Record and Artist Details

Genre:

Vocal

Label: Hyperion

Media Format: CD or Download

Media Runtime: 121

Mastering:

DDD

Catalogue Number: CDA68172

CDA68172. Donald Swann: Songs
This is the other, virtually unknown side of Donald Swann, remembered so fondly for his partnership with Michael Flanders. Here is Swann in what he called his ‘Lieder style’. Very classical and serious – and hard to pin down, such is the diversity of influences at work in what is, however, an unmistakably English voice, one in the tradition of Quilter, Butterworth and, most especially, Britten. What is surprising among his settings of poets as diverse as Burns, Blake and Byron, Rilke, Hesse and Heine is that there is little evidence of Swann the memorable melodist, the composer of ‘Slow train’, one of the most evocative English songs ever written. The strophic form of most Flanders & Swann songs inspired tunes. Here he is concerned with words, the text leading the texture.

This is a collection to dip into, not, I would suggest, to be heard at one fell swoop. The appeal of each song must be a matter of personal taste. I found myself drawn far more to the earlier ones – ‘Dark rose of my heart’ (words by Francis Scarfe) is an impassioned spine-tingler that reduced me to tears, ‘A red, red rose’ (Burns) a touching alternative to the traditional setting – less so to the later ones with their solemn texts, much concerned with death and dying, and their austere and even dissonant accompaniments.

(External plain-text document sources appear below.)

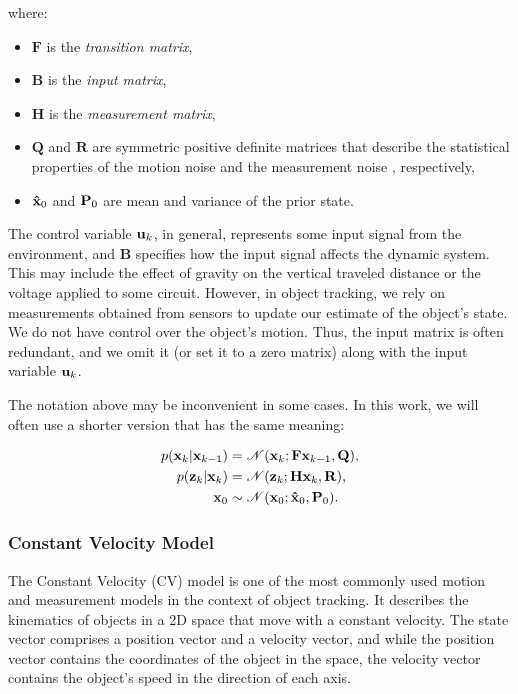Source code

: where:

\begin{itemize}
    \item $\mathbf{F}$ is the \textit{transition matrix},
    \item $\mathbf{B}$ is the \textit{input matrix},
    \item $\mathbf{H}$ is the \textit{measurement matrix},
    \item $\mathbf{Q}$ and $\mathbf{R}$ are symmetric positive definite matrices
        that describe the statistical properties of the motion noise
         and the measurement noise , respectively,
    \item $\vecat{\hat x}{0}$ and $\vecat{P}{0}$ are mean and variance of the 
    prior state.
\end{itemize}

The control variable $\vecat{u}{k}$, in general, represents some input signal from the environment, and $\mathbf{B}$ specifies how the input signal affects the dynamic system. This may include the effect of gravity on the vertical traveled distance or the voltage applied to some circuit. However, in object tracking, we rely on measurements obtained from sensors to update our estimate of the object's state. We do not have control over the object's motion. Thus, the input matrix is often redundant, and we omit it (or set it to a zero matrix) along with the input variable $\vecat{u}{k}$.

The notation above may be inconvenient in some cases. In this work, we will often use a shorter version that has the same meaning:

\begin{align}
    p(\vecat{x}{k} | \vecat{x}{k-1})
        &= \mathscr{N}(\vecat{x}{k}; \mathbf{F}\vecat{x}{k-1}, \mathbf{Q}), 
        \label{eq:motion-model} \\
    p(\vecat{z}{k} | \vecat{x}{k})
        &= \mathscr{N}(\vecat{z}{k}; \mathbf{H}\vecat{x}{k}, \mathbf{R}), 
        \label{eq:measurement-model} \\
    \vecat{x}{0}
        &\sim \mathscr{N}(\vecat{x}{0}; \vecat{\hat{x}}{0}, \vecat{P}{0}).
        \label{eq:prior-x0}
\end{align}

\subsubsection{Constant Velocity Model}

The Constant Velocity (CV) model is one of the most commonly used motion and measurement models in the context of object tracking. It describes the kinematics of objects in a 2D space that move with a constant velocity. The state vector comprises a position vector and a velocity vector, and while the position vector contains the coordinates of the object in the space, the velocity vector contains the object's speed in the direction of each axis.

The Six Songs to Poems by William Blake could almost be Britten/Pears pastiches, and you will have a happy time with Roderick Williams and John Mark Ainsley if that world appeals. Some settings don’t work. Betjeman’s ‘A Subaltern’s Love Song’ (‘Miss Joan Hunter-Dunn’) is robbed of all its essential joie de vivre by Swann’s setting, not helped by the microphone placement. Potton Hall’s acoustic is made far too swimmy for such intimate, word-focused miniatures, though improving adjustments were clearly made over the three different sessions to reduce this effect (Dame Felicity and Kathryn Rudge are the main beneficiaries) and with the piano less separated from the singer. In addition, many of the songs’ codas demand full-throttle delivery in the upper registers (especially for the men). This can become wearisome.

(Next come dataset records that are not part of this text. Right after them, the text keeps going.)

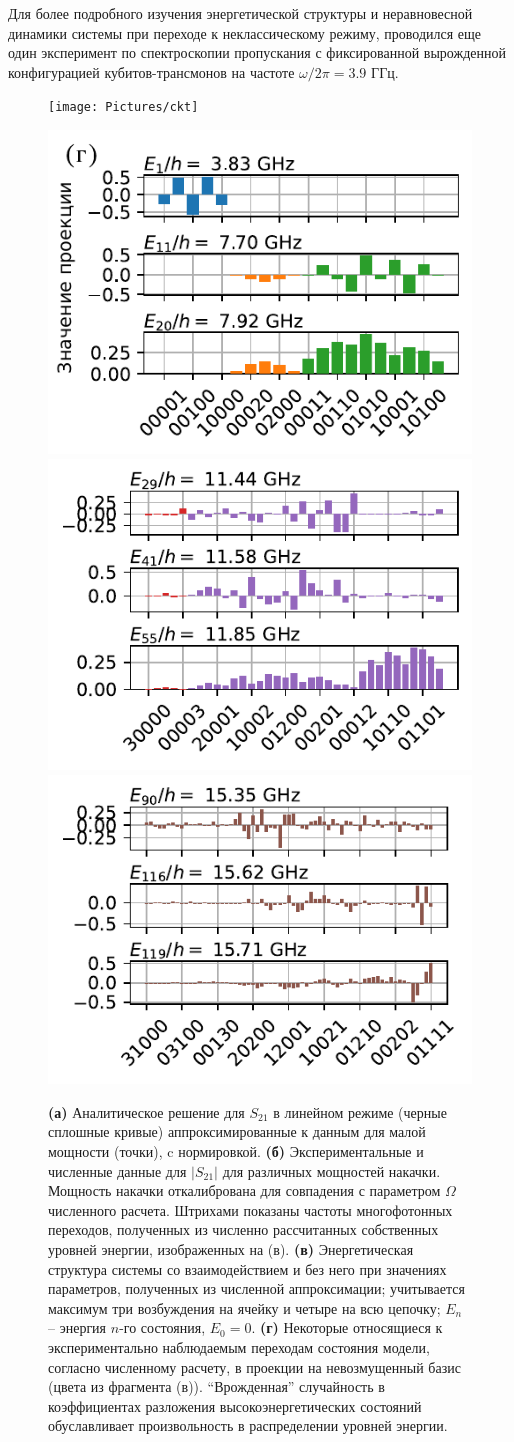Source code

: \documentclass[14pt, a4paper]{extarticle}
\begin{document}
Для более подробного изучения энергетической структуры и неравновесной динамики системы при переходе к неклассическому режиму, проводился еще один эксперимент по спектроскопии пропускания с фиксированной вырожденной конфигурацией кубитов\hyp трансмонов на частоте $\omega/2\pi = 3.9$ ГГц.
\begin{figure}[h!]
	\texttt{[image: Pictures/ckt]}
	
	\includegraphics[width=.328\linewidth]{Pictures/eigenstates1}
	\includegraphics[width=.328\linewidth]{Pictures/eigenstates2}
	\includegraphics[width=.328\linewidth]{Pictures/eigenstates3}
	\caption{\textbf{(а)} Аналитическое решение для $S_{21}$ в линейном режиме (черные сплошные кривые) аппроксимированные к данным для малой мощности (точки), c нормировкой. \textbf{(б)} Экспериментальные и численные данные для $|S_{21}|$ для различных мощностей накачки. Мощность накачки откалибрована для совпадения с параметром $\Omega$ численного расчета. Штрихами показаны частоты многофотонных переходов, полученных из численно рассчитанных собственных уровней энергии, изображенных на (в). \textbf{(в)} Энергетическая структура системы со взаимодействием и без него при значениях параметров, полученных из численной аппроксимации; учитывается максимум три возбуждения на ячейку и четыре на всю цепочку; $E_n$ -- энергия $n$-го состояния, $E_0 =0$. \textbf{(г)} Некоторые относящиеся к экспериментально наблюдаемым переходам состояния модели, согласно численному расчету, в проекции на невозмущенный базис (цвета из фрагмента (в)). ``Врожденная'' случайность в коэффициентах разложения высокоэнергетических состояний обуславливает произвольность в распределении уровней энергии.}
	\label{fig:ckt}
\end{figure}
\end{document}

Despite these reservations, however, this is a continually fascinating and diverse selection of 46 songs (from over 600) which recitalists and Lieder lovers will lap up, for there are many buried treasures here. The real star of the show is Christopher Glynn, for whom the project has evidently been a labour of love. The detail and colour of his playing (to say nothing of the way he meets the many technical challenges Swann presents with a knowing wink) in the more than two hours of accompaniments is a fine achievement. If that were not enough, he also contributes a first-class (English only) booklet which comes with all the song texts.